おそらく着発と同時に信管が作動する着発設定でも、同様に敵艦内部に弾頭が入り込む前に炸裂してろくな損害を与えられずに終わるはずだ。
だが、笠原大尉の眼の前では、明らかに海上に曳火砲撃による砲弾の空中での炸裂によるものである爆炎が発生していた。詳細は不明だったが、高角砲弾の弾頭重量程度で発生する榴弾弾片程度では敵艦に損害を与えることなど全く不可能なはずだった。
笠原大尉は僅かに首を傾げたが、視界の隅でカナンシュ少将が僅かに口の端をめくれ上がらせようとしているのを見つけていた。どうやら歪んだ笑みを浮かべようとしているようだった。
慌てて、笠原大尉は双眼鏡を爆炎が向かう先の方に向けていた。空中で炸裂した砲弾の爆散塊の散布は球状に広がる訳ではなかった。静止状態で炸裂すれば確率論に従って球状となるだろうが、発生した断片は砲弾の存速を有しているから、実際には砲弾の発射方向に偏在していた。

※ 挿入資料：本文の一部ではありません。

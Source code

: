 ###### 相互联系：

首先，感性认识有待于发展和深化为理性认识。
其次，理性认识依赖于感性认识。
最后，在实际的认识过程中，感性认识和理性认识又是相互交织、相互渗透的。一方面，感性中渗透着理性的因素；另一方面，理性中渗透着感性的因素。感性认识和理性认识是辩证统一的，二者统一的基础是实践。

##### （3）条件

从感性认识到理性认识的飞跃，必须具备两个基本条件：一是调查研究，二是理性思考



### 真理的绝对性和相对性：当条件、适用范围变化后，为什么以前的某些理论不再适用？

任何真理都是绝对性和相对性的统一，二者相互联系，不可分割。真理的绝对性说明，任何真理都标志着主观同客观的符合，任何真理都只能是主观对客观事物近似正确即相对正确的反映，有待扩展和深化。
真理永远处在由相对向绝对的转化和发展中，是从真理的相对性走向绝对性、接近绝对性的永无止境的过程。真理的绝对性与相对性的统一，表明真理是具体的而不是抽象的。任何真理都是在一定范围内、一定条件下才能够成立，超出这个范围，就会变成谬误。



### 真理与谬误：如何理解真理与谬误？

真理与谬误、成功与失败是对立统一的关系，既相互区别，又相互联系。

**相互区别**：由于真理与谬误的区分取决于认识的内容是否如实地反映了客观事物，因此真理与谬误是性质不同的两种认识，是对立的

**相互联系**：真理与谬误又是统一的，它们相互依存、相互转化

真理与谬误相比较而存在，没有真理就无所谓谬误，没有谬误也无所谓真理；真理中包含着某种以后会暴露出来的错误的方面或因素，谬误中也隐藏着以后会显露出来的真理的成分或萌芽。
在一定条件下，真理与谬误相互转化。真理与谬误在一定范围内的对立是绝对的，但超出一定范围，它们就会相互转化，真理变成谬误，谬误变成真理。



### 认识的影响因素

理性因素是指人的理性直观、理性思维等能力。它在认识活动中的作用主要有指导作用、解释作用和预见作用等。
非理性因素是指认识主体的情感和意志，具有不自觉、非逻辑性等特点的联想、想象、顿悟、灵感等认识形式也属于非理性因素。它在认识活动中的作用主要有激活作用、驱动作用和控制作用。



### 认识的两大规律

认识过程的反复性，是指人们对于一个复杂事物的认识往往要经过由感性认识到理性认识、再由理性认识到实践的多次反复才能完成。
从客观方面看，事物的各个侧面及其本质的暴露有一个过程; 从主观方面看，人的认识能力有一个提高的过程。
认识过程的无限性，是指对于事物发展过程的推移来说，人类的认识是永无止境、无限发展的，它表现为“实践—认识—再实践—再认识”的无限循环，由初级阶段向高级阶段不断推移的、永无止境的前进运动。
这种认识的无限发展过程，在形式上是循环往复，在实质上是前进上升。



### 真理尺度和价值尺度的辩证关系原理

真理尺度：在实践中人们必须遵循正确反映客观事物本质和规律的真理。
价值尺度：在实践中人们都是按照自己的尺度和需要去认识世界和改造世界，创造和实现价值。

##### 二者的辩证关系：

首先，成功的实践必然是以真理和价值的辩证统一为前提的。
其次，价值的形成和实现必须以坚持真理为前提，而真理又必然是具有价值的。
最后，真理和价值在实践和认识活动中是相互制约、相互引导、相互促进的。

爆炎も弾片同様に発射方向に向かって赤黒い炎を見せていた。
笠原大尉は思わず双眼鏡の先に見えた爆炎によって僅かに照らし出された光景に目を見開いていた。
それとほぼ同時に、見張員の声も上がっていた。見張員は、大尉が手にしているような手持ちのものではなく、艦橋構造物に固定された高倍率で大口径の双眼鏡を使用しているから、より視野は鮮明のはずだった。

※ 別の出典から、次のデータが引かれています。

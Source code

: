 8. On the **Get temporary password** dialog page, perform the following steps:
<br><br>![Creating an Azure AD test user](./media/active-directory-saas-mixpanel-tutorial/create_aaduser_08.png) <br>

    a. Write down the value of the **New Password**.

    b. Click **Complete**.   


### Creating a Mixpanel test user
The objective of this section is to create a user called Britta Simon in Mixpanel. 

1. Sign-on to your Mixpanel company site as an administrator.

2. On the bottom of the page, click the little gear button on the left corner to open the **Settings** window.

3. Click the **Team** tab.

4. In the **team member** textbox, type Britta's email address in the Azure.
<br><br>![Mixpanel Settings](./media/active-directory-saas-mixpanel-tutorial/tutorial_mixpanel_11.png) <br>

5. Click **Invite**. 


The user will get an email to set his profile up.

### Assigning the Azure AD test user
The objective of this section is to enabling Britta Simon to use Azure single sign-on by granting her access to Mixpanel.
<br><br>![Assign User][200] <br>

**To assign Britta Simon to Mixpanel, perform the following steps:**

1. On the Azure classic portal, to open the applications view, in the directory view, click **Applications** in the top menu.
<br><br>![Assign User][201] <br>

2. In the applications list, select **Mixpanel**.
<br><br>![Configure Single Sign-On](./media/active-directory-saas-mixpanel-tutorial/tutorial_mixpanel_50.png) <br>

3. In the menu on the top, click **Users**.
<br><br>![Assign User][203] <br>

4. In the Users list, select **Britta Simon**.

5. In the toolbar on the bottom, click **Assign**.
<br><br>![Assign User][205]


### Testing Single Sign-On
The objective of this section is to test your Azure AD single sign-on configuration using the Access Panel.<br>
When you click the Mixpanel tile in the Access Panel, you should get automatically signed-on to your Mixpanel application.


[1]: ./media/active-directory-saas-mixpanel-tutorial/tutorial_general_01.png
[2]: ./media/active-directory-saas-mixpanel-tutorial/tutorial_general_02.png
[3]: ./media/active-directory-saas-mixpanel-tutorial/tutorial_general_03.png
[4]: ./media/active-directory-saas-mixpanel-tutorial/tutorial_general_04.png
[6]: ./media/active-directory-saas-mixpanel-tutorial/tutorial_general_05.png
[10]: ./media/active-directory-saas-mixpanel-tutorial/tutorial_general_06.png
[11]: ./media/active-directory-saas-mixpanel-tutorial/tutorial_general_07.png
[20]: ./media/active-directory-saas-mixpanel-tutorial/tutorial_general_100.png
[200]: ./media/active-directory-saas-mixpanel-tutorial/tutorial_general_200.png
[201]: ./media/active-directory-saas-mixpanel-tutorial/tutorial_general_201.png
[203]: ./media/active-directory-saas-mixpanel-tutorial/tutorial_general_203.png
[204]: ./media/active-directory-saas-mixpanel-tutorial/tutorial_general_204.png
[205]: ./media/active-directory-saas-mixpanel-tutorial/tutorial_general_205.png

「敵艦隊を視認、丸見えです。手前にモガドル級らしき駆逐艦群、その後方にも単縦陣……後部に三連装主砲塔1基、上部にカタパルト有り……ガリソニエール級軽巡洋艦と思われる。更にその前方、巡洋艦らしい。数は……」
見張員の報告に頼るまでもなかった。闇夜の中から、高角砲弾の爆炎によって敵艦隊が引き出されようとしていた。
当初の想定通り、2,3隻程度の駆逐艦で構成された単縦陣の向こう側に、戦艦らしき大型艦や巡洋艦で構成された敵主力の単縦陣が航行していた。
ただし、彼方の爆炎の明かりの中でも、敵艦隊各艦の側面に艦首波が長々と伸びているのが見えていた。穏やかな海面だからか、真白い塗料で描いたようにに艦首波は細長く鮮やかに遥か艦体後方まで伸びていた。
敵艦隊は相当に高速を出しているようだった。僅かに笠原大尉は首を傾げた。フランス海軍の大型駆逐艦は、確かに下手な軽巡洋艦に迫る程の大型艦だったが、燃料搭載量などは重要視されていないのか、公表されている航続力の数値はさほど大きな値ではなかった。
広大な太平洋における米海軍の大艦隊との交戦を前提として以前より戦力を整備し続けている日本海軍は、駆逐艦にも外洋航行能力を要求したことで航続距離も高くなる傾向はあった。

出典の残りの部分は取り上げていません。